Sonnet 140

Shakespeare

Be wise as thou art cruel; do not press

My tongue-tied patience with too much disdain;

Lest sorrow lend me words, and words express

The manner of my pity-wanting pain.

If I might teach thee wit, better it were,

Though not to love, yet, love, to tell me so;

As testy sick men, when their deaths be near,

No news but health from their physicians know;

For, if I should despair, I should grow mad,

And in my madness might speak ill of thee:

Now this ill-wresting world is grown so bad,

Mad slanderers by mad ears believed be.

⁠ That I may not be so, nor thou belied,

⁠ Bear thine eyes straight, though thy proud heart go wide.
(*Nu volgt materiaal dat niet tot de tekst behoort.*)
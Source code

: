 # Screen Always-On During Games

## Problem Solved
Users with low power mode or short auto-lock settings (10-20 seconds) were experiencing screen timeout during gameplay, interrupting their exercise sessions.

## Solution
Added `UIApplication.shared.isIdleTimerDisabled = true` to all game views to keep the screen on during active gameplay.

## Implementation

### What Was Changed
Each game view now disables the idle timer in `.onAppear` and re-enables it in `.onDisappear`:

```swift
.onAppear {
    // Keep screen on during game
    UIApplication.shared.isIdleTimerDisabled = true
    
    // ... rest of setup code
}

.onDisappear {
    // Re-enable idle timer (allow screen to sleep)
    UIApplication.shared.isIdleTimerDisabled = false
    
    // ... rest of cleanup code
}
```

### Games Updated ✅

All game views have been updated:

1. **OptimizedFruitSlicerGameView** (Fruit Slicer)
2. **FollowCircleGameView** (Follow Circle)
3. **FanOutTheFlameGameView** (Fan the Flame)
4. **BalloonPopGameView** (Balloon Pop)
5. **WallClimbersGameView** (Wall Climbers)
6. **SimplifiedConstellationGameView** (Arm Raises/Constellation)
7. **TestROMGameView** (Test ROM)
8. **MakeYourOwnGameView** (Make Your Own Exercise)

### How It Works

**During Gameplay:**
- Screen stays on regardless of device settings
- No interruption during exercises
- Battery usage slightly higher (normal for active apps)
Vertaling van Jules Grandgagnage (2021)

Wees wijs zoals je wreed bent, en terg niet

Mijn zwijgen en geduld met scherpe smaad;

Want eens geeft pijn woorden aan mijn verdriet,

En dan kent ieder je gemeen verraad.

Was je echt wijs, dan zou je mij vertellen

Dat je me mint, ook al meen je het niet:

Een norse zieke die de dood komt vellen,

Verkiest van dokters nieuws dat hem pleziert.

Zonder hoop word ik door gekte verteerd,

En in die dolheid zou ik jou mogelijk smaden;

In een wereld die de gekken eert,

Gelooft men licht de roddelpraat van dwazen.

Wil je niet dat dit ons overkomt,

Recht dan je blik, al zwerft je hart in het rond.